▶ Assignment
Please return all of the records that follow, exactly as written.

▶ Entries provided
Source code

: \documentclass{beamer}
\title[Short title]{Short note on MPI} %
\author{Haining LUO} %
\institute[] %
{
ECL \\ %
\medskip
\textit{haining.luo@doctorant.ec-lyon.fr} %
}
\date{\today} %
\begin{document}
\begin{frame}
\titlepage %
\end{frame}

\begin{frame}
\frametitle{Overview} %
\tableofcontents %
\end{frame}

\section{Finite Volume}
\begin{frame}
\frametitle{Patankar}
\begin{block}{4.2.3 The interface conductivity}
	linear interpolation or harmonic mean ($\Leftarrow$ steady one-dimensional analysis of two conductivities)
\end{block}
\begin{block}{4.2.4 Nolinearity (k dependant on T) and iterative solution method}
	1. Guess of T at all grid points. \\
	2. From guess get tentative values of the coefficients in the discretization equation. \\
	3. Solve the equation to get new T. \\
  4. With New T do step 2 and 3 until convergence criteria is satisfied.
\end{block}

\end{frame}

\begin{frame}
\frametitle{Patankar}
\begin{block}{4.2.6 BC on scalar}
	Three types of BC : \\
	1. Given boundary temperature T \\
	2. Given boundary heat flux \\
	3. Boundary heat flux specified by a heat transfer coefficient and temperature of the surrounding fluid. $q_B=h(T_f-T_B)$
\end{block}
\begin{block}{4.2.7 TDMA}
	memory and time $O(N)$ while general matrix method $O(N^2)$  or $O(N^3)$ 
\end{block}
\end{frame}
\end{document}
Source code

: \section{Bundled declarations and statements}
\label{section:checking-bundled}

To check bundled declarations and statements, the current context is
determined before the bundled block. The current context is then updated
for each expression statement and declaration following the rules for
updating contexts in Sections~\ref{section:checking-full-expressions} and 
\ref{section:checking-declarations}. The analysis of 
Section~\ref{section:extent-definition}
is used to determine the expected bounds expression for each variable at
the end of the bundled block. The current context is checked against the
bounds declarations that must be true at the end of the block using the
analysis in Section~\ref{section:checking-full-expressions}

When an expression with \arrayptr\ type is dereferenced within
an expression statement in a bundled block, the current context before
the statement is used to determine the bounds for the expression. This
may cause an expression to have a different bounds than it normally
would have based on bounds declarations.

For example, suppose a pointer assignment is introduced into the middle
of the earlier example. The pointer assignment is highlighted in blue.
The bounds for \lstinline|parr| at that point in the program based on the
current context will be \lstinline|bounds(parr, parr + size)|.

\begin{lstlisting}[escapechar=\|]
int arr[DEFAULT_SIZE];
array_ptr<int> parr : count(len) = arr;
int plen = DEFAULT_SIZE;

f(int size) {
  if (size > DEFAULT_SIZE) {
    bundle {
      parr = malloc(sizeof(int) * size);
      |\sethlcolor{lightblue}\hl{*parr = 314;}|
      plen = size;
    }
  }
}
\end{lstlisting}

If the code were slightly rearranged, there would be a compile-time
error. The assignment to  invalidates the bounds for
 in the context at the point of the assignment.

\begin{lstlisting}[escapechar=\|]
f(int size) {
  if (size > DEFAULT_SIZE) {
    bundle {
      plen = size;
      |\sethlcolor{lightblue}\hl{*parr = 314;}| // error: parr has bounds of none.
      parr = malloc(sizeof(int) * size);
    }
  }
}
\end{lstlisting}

▶ Reply
Source code

: \documentclass{beamer}
\title[Short title]{Short note on MPI} %
\author{Haining LUO} %
\institute[] %
{
ECL \\ %
\medskip
\textit{haining.luo@doctorant.ec-lyon.fr} %
}
\date{\today} %
\begin{document}
\begin{frame}
\titlepage %
\end{frame}

\begin{frame}
\frametitle{Overview} %
\tableofcontents %
\end{frame}

\section{Finite Volume}
\begin{frame}
\frametitle{Patankar}
\begin{block}{4.2.3 The interface conductivity}
	linear interpolation or harmonic mean ($\Leftarrow$ steady one-dimensional analysis of two conductivities)
\end{block}
\begin{block}{4.2.4 Nolinearity (k dependant on T) and iterative solution method}
	1. Guess of T at all grid points. \\
	2. From guess get tentative values of the coefficients in the discretization equation. \\
	3. Solve the equation to get new T. \\
  4. With New T do step 2 and 3 until convergence criteria is satisfied.
\end{block}

\end{frame}

\begin{frame}
\frametitle{Patankar}
\begin{block}{4.2.6 BC on scalar}
	Three types of BC : \\
	1. Given boundary temperature T \\
	2. Given boundary heat flux \\
	3. Boundary heat flux specified by a heat transfer coefficient and temperature of the surrounding fluid. $q_B=h(T_f-T_B)$
\end{block}
\begin{block}{4.2.7 TDMA}
	memory and time $O(N)$ while general matrix method $O(N^2)$  or $O(N^3)$ 
\end{block}
\end{frame}
\end{document}
Source code

: \section{Bundled declarations and statements}
\label{section:checking-bundled}

To check bundled declarations and statements, the current context is
determined before the bundled block. The current context is then updated
for each expression statement and declaration following the rules for
updating contexts in Sections~\ref{section:checking-full-expressions} and 
\ref{section:checking-declarations}. The analysis of 
Section~\ref{section:extent-definition}
is used to determine the expected bounds expression for each variable at
the end of the bundled block. The current context is checked against the
bounds declarations that must be true at the end of the block using the
analysis in Section~\ref{section:checking-full-expressions}

When an expression with \arrayptr\ type is dereferenced within
an expression statement in a bundled block, the current context before
the statement is used to determine the bounds for the expression. This
may cause an expression to have a different bounds than it normally
would have based on bounds declarations.

For example, suppose a pointer assignment is introduced into the middle
of the earlier example. The pointer assignment is highlighted in blue.
The bounds for \lstinline|parr| at that point in the program based on the
current context will be \lstinline|bounds(parr, parr + size)|.

\begin{lstlisting}[escapechar=\|]
int arr[DEFAULT_SIZE];
array_ptr<int> parr : count(len) = arr;
int plen = DEFAULT_SIZE;

f(int size) {
  if (size > DEFAULT_SIZE) {
    bundle {
      parr = malloc(sizeof(int) * size);
      |\sethlcolor{lightblue}\hl{*parr = 314;}|
      plen = size;
    }
  }
}
\end{lstlisting}

If the code were slightly rearranged, there would be a compile-time
error. The assignment to  invalidates the bounds for
 in the context at the point of the assignment.

\begin{lstlisting}[escapechar=\|]
f(int size) {
  if (size > DEFAULT_SIZE) {
    bundle {
      plen = size;
      |\sethlcolor{lightblue}\hl{*parr = 314;}| // error: parr has bounds of none.
      parr = malloc(sizeof(int) * size);
    }
  }
}
\end{lstlisting}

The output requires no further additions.